For us, the Family Enterprise is a complicated and dynamic entity that can be thought of in three different ways: the Family itself, the Operational environment that affects it and the Investments that it makes and manages. We add value for Families by helping them, not just to look at their Enterprises from these perspectives, but to do so by breaking each down into a spectrum of risk factors that continually influence them. We call this approach Family Enterprise Risk Management, and the risk-based methodology we refer to as Termes.Risk.Focus.

The power of this approach is that, by helping clients evaluate Family dynamics, the Operational set up and the Investment portfolio objectively, we help them build a truly personal sense of conviction as to the most appropriate management focus and deployment of assets. A picture paints a thousand words, so we came up with the following diagram to demonstrate the different components of Family Enterprise Risk and show how Termes Risk Focus is used to identify and evaluate them:

 

Using the Approach to Promote Success in the Family Business

In the example above, our approach has identified high risks for the Family Enterprise in relation to its technology platform as well as country and management risks for some of its investments. In this case the Family is operating outdated software which is vulnerable to cyberattack, and Family members are using portable electronic devices without the benefit of any policy that minimises the risk of personal compromise and critical data loss. It is doing business in a country where the lack of modern road and port infrastructures represent significant risks to its ability to transport key components to the site of a new multi-million dollar asset it is developing, threating the timely completion and profitability of the project.
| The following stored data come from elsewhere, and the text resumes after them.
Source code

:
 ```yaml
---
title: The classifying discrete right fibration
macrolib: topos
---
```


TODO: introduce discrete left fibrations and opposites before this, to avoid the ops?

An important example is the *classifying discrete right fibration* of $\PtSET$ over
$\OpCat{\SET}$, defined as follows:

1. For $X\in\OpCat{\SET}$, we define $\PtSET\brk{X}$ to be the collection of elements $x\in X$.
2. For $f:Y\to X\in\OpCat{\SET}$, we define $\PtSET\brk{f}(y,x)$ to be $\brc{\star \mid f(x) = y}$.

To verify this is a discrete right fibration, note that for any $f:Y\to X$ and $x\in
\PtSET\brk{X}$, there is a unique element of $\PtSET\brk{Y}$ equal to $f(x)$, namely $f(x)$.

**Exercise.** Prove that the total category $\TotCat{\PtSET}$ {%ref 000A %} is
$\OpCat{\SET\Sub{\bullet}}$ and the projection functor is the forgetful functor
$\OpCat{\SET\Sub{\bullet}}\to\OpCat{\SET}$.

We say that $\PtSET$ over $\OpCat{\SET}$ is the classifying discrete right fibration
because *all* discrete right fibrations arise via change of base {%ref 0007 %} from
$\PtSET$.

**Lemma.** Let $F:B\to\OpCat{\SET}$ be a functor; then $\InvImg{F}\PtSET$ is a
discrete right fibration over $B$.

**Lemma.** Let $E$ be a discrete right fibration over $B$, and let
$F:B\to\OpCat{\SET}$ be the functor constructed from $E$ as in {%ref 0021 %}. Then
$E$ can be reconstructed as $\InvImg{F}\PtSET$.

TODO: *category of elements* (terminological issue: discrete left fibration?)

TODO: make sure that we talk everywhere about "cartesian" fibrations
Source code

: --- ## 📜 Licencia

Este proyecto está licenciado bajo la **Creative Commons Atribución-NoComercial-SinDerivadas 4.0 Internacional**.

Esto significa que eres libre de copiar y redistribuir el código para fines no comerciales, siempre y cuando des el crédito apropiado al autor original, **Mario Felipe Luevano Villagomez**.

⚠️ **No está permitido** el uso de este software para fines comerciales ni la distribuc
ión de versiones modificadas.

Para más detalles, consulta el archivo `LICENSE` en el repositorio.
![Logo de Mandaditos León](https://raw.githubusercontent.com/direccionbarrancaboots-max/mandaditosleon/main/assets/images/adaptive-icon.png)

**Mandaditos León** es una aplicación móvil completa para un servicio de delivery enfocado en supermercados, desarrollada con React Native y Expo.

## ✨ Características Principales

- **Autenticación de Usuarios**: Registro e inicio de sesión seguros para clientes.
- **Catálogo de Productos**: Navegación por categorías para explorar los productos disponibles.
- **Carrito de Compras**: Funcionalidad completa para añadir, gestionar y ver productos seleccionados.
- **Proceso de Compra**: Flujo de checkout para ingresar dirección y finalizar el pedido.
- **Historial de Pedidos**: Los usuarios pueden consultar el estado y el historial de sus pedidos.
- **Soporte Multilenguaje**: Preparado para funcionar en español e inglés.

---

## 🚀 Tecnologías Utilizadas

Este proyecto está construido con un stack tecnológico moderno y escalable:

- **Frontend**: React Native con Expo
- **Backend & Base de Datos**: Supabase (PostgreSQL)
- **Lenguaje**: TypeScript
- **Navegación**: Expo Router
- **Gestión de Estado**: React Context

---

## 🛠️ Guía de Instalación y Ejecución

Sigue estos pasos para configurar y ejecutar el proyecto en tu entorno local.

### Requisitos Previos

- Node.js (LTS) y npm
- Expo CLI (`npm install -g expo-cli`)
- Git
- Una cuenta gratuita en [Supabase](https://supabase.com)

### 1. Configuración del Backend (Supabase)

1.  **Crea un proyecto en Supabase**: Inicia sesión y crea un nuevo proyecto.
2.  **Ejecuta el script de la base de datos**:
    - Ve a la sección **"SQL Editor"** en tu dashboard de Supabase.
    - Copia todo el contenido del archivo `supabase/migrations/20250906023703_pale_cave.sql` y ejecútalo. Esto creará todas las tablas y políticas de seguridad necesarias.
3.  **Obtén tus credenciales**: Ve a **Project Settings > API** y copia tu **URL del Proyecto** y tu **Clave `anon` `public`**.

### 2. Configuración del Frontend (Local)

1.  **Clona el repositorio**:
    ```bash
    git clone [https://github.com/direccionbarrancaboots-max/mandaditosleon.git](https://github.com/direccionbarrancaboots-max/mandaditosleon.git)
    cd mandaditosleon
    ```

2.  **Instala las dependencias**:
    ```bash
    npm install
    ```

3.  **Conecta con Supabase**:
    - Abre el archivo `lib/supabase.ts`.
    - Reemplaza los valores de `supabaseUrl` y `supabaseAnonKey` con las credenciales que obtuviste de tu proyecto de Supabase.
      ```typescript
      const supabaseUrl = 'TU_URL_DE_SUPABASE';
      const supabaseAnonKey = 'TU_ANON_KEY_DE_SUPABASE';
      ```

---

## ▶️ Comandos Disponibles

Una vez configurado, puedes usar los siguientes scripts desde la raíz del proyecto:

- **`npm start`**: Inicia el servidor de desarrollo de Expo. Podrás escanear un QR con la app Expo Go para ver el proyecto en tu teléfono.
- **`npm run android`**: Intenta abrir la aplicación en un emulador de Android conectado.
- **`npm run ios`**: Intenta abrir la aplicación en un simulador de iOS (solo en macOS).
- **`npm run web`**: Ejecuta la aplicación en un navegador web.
It has an investment in a technology start-up which has failed to generate any profits since it was funded due to an over-concentration on the technological features of a large suite of products rather than focusing on those capable of generating rapid sales growth.

Our approach deals with the reality of the Family Enterprise, and has a proven track record of helping Families who face hard-to-solve problems. We think that our approach helps them get an effective grip on these challenges. Termes.Risk.Focus is a sound, tried and tested method that can help all members of any business Family, no matter how sophisticated or otherwise, to understand how the land lies.